In the records below, begin at the line containing "##### Bahan-bahan dan" and end at the line containing "1. Gunakan secukupnya Air"; quote every line in that span exactly, including both boundary lines, and no others.

┄┄┄┄┄┄┄┄┄┄

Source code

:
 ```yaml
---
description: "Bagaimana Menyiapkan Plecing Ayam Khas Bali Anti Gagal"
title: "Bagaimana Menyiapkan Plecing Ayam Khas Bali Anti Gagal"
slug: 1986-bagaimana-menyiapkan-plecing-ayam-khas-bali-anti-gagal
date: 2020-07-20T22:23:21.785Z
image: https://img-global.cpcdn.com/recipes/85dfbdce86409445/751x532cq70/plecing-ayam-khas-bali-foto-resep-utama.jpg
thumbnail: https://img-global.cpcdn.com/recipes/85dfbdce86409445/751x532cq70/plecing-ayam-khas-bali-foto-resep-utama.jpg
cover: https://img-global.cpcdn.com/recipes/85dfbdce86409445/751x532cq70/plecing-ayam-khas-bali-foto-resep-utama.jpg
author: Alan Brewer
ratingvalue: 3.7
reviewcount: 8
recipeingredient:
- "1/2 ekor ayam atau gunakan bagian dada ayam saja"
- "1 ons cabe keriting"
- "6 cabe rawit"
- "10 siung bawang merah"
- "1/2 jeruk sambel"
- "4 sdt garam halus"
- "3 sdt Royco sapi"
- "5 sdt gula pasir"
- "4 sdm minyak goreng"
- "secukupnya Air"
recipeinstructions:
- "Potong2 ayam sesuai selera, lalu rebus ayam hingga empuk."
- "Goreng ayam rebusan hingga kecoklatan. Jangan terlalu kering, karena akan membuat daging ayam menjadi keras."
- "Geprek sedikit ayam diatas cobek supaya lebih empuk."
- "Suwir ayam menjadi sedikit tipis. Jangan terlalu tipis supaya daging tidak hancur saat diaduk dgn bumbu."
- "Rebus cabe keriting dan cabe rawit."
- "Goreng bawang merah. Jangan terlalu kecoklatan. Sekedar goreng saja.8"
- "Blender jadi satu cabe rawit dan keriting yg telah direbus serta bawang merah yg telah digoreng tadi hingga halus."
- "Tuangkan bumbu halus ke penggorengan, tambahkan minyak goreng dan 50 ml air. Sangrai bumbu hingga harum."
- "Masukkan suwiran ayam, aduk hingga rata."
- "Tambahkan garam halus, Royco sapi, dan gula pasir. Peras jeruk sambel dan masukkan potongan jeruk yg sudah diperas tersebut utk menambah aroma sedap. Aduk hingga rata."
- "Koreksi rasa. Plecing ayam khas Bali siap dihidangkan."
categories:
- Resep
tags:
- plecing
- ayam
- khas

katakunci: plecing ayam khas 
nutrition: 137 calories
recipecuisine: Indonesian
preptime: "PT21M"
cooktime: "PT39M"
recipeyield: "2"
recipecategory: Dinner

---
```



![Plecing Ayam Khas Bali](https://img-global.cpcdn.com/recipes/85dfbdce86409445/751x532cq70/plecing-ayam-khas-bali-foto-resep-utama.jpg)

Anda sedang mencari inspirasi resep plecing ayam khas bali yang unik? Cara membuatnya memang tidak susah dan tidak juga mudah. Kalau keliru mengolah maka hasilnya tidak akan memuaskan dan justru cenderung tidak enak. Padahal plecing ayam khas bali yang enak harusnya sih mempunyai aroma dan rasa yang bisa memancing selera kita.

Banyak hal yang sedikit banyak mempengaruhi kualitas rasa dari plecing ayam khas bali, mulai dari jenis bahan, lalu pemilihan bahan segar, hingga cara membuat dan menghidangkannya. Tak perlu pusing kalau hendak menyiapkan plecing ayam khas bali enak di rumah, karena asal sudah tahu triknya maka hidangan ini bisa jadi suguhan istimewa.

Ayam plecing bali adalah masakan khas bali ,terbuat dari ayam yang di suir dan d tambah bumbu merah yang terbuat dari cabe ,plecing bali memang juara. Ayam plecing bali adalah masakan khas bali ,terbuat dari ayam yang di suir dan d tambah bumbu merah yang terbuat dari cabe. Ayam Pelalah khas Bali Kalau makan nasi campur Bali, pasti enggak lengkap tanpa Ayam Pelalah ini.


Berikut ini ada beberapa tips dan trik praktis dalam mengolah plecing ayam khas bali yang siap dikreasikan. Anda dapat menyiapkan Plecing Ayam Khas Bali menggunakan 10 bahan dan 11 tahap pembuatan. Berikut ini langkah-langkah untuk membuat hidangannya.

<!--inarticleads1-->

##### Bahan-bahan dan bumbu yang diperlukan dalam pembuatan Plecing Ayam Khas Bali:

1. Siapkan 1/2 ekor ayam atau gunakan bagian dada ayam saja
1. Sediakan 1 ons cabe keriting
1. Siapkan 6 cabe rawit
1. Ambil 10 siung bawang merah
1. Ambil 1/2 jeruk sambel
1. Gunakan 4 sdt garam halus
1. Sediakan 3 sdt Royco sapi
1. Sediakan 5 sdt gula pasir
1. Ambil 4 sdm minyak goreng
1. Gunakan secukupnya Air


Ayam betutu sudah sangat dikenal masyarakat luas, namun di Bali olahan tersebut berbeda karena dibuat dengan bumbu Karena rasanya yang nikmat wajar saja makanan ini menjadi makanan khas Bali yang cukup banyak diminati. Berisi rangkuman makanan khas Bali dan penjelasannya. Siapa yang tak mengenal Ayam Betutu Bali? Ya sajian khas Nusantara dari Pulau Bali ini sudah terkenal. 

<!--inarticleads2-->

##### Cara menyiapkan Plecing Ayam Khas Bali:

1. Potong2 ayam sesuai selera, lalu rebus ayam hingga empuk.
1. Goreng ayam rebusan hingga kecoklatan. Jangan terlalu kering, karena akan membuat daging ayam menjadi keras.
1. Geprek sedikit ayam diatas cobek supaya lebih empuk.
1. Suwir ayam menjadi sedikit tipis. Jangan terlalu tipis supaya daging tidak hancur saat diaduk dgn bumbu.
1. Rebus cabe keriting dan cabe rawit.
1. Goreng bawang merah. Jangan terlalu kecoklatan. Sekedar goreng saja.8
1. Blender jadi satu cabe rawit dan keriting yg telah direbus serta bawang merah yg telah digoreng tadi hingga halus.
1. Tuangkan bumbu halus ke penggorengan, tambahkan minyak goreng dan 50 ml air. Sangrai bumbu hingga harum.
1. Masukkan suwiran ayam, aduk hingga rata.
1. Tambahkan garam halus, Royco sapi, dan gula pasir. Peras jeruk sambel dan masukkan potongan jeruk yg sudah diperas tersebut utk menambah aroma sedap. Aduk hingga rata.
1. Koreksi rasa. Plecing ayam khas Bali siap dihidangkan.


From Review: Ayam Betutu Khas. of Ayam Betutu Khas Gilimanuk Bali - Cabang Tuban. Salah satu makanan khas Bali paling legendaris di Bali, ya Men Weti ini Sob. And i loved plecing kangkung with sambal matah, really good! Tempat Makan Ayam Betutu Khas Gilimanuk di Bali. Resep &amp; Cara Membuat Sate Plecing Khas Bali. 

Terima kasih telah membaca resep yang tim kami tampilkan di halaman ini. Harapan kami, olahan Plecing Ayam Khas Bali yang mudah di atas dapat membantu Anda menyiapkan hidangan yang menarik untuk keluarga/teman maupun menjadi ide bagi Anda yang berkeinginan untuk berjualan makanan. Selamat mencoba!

┄┄┄┄┄┄┄┄┄┄

→ Finished exercise:
##### Bahan-bahan dan bumbu yang diperlukan dalam pembuatan Plecing Ayam Khas Bali:

1. Siapkan 1/2 ekor ayam atau gunakan bagian dada ayam saja
1. Sediakan 1 ons cabe keriting
1. Siapkan 6 cabe rawit
1. Ambil 10 siung bawang merah
1. Ambil 1/2 jeruk sambel
1. Gunakan 4 sdt garam halus
1. Sediakan 3 sdt Royco sapi
1. Sediakan 5 sdt gula pasir
1. Ambil 4 sdm minyak goreng
1. Gunakan secukupnya Air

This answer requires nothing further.